Hastie: So now when we use a smoothing spline, we can actually specify \(\lambda\) by, instead, specifying the effective degrees of freedom. And a little bit of reverse engineering is done in the function to figure out what is the \(\lambda\) that would result in such a degrees of freedom. And so it can figure it out. And so in R, it’s as simple as that. You can say I want a smooth.spline(age, wage, df=10). Wage is the response with degrees of freedom equals 10.

Tibshirani: I mean, when you think about it, it’s like a polynomial of degree 10. It has about that complexity, but it’s smoother. So the degrees of freedom are not all spent on 10 polynomial terms, rather spread out over the whole spectrum of the function, from smooth to rough.

Hastie: Very, very attractive way of fitting non-linear functions. If you don’t want to just fix the degrees of freedom, you can actually estimate the smoothing parameter by cross-validation. So leave-one-out cross-validation is quite attractive with smoothing splines because there’s a really nice expression, similar to what we got in linear regression, for the cross-validated sum of squares. So use the expression. This is the sum of cross-validated residuals. This complicated-looking thing here is the fitted smoothing spline if we leave out the \(i^{\text{th}}\) data pair and evaluate it at the point \(x_i\). So that’s a cross-validated fit. And to compute this whole expression over the sum of that, we’d have to leave out each point and refit the function each time. Well, it turns out you can just fit a smoothing spline to the original data and divide each of the residuals by 1 minus the corresponding diagonal element of that smoother matrix. It’s sort of like a magic formula. It computes a leave-one-out cross-validated residual sum of squares. And so you do this for a range of values of \(\lambda\) and pick the value that minimizes it. So that’s done automatically in the function smooth.spline if you don’t specify \(\lambda\) or the degrees of freedom. It will just automatically use this cross-validation. So it’s very attractive.

Slide 19:

Hastie: OK, so here’s an example.

Smoothing Spline

Figure 7.9

These two functions look almost the same. One is using 16 degrees of freedom, of fixed degrees of freedom, for the smoothing spline. And the other ended up picking– it used leave-one-out cross-validation and ended up picking 6.8 degrees of freedom. So that probably raises some eyebrows. How can we have 6.8? Well, the effective degrees of freedom formula doesn’t guarantee you an integer. And so you can have effective degrees of freedom in non-integer values.

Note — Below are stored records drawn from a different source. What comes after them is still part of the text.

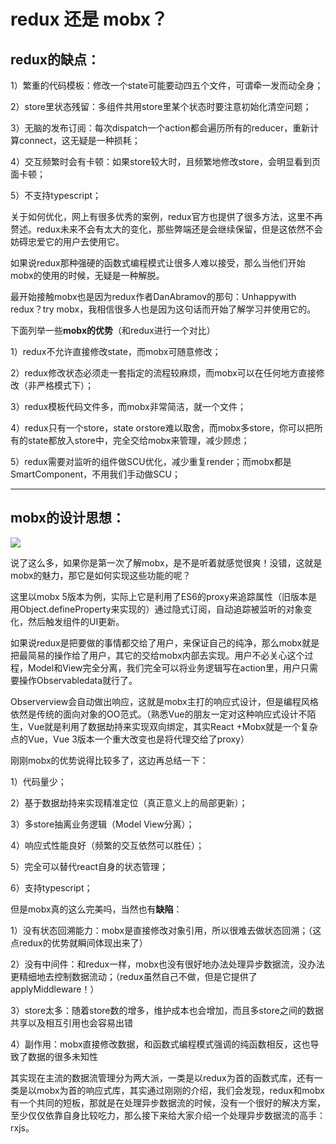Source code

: # redux 还是 mobx？

## **redux的缺点：**

1）繁重的代码模板：修改一个state可能要动四五个文件，可谓牵一发而动全身；

2）store里状态残留：多组件共用store里某个状态时要注意初始化清空问题；

3）无脑的发布订阅：每次dispatch一个action都会遍历所有的reducer，重新计算connect，这无疑是一种损耗；

4）交互频繁时会有卡顿：如果store较大时，且频繁地修改store，会明显看到页面卡顿；

5）不支持typescript；

关于如何优化，网上有很多优秀的案例，redux官方也提供了很多方法，这里不再赘述。redux未来不会有太大的变化，那些弊端还是会继续保留，但是这依然不会妨碍忠爱它的用户去使用它。

如果说redux那种强硬的函数式编程模式让很多人难以接受，那么当他们开始mobx的使用的时候，无疑是一种解脱。

最开始接触mobx也是因为redux作者DanAbramov的那句：Unhappywith redux？try mobx，我相信很多人也是因为这句话而开始了解学习并使用它的。


下面列举一些**mobx的优势**（和redux进行一个对比）

1）redux不允许直接修改state，而mobx可随意修改；

2）redux修改状态必须走一套指定的流程较麻烦，而mobx可以在任何地方直接修改（非严格模式下）；

3）redux模板代码文件多，而mobx非常简洁，就一个文件；

4）redux只有一个store，state orstore难以取舍，而mobx多store，你可以把所有的state都放入store中，完全交给mobx来管理，减少顾虑；

5）redux需要对监听的组件做SCU优化，减少重复render；而mobx都是SmartComponent，不用我们手动做SCU；

****

## **mobx的设计思想：**

![](https://p3-juejin.byteimg.com/tos-cn-i-k3u1fbpfcp/601b5bdf491d45abb3f830a4d0e5f696~tplv-k3u1fbpfcp-zoom-1.image)

说了这么多，如果你是第一次了解mobx，是不是听着就感觉很爽！没错，这就是mobx的魅力，那它是如何实现这些功能的呢？

这里以mobx 5版本为例，实际上它是利用了ES6的proxy来追踪属性（旧版本是用Object.defineProperty来实现的）通过隐式订阅，自动追踪被监听的对象变化，然后触发组件的UI更新。

如果说redux是把要做的事情都交给了用户，来保证自己的纯净，那么mobx就是把最简易的操作给了用户，其它的交给mobx内部去实现。用户不必关心这个过程，Model和View完全分离，我们完全可以将业务逻辑写在action里，用户只需要操作Observabledata就行了。

Observerview会自动做出响应，这就是mobx主打的响应式设计，但是编程风格依然是传统的面向对象的OO范式。（熟悉Vue的朋友一定对这种响应式设计不陌生，Vue就是利用了数据劫持来实现双向绑定，其实React +Mobx就是一个复杂点的Vue，Vue 3版本一个重大改变也是将代理交给了proxy）

刚刚mobx的优势说得比较多了，这边再总结一下：

1）代码量少；

2）基于数据劫持来实现精准定位（真正意义上的局部更新）；

3）多store抽离业务逻辑（Model View分离）；

4）响应式性能良好（频繁的交互依然可以胜任）；

5）完全可以替代react自身的状态管理；

6）支持typescript；

但是mobx真的这么完美吗，当然也有**缺陷**：

1）没有状态回溯能力：mobx是直接修改对象引用，所以很难去做状态回溯；（这点redux的优势就瞬间体现出来了）

2）没有中间件：和redux一样，mobx也没有很好地办法处理异步数据流，没办法更精细地去控制数据流动；（redux虽然自己不做，但是它提供了applyMiddleware！）

3）store太多：随着store数的增多，维护成本也会增加，而且多store之间的数据共享以及相互引用也会容易出错

4）副作用：mobx直接修改数据，和函数式编程模式强调的纯函数相反，这也导致了数据的很多未知性

其实现在主流的数据流管理分为两大派，一类是以redux为首的函数式库，还有一类是以mobx为首的响应式库，其实通过刚刚的介绍，我们会发现，redux和mobx有一个共同的短板，那就是在处理异步数据流的时候，没有一个很好的解决方案，至少仅仅依靠自身比较吃力，那么接下来给大家介绍一个处理异步数据流的高手：rxjs。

Local Regression and Generalized Additive Models

Slide 20:

Hastie: OK, well, we’ve already got a long list of ways of fitting nonlinear functions. There’s another whole family of methods called local regression. In fact, Rob, wasn’t there a Ph.D. thesis from Stanford on local regression? (I don’t remember.) Rob’s Ph.D. thesis was called Local Likelihood and was an extension of these local regression ideas to a whole range of problems. And is still used widely today. (I wouldn’t say widely.) You’re too modest, Rob. So here we have, we’re not going to go into great detail into local regression. But I’ll just give you the idea. Here we have some data.

Smoothing Spline

Figure 7.10Local Regression

And we’ve got a region over here where we fit a linear function just to the data in this region. The points in the region are the orange points. Right? So it’s a local set of points. And so we locally fit a linear function. And in fact, we fit it by weighted least squares. And the weights are given by the heights of this kernel here. Right? So the highest weights are given to points at the target point which is where this orange dot is. And then the weights die down as we move away. OK. And from doing all that whole linear function, you’ll just get one fitted value at this point over here. But then the idea is that you slide the target point along, and as you slide it along, the whole region slides along. So here we see the target point at this point over here. There’s the weighting function. The orange points have moved, right? So we fit it locally at this region over here. We fit a linear function. And the fitted value is taken to be this orange point here at the target point. And so as we slide the region along, or the target point along, this whole system slides along, and we fit different linear functions. And that traces out the orange curve over here. And the reason we like to fit locally linear, as you might think, why didn’t we just fit a local constant or like a moving average, is that it does much better, for example, at the boundaries. It gives you a much better extrapolation at the boundaries. So this is called local regression. And it’s a very popular way of fitting non-linear functions but just focusing locally on the data.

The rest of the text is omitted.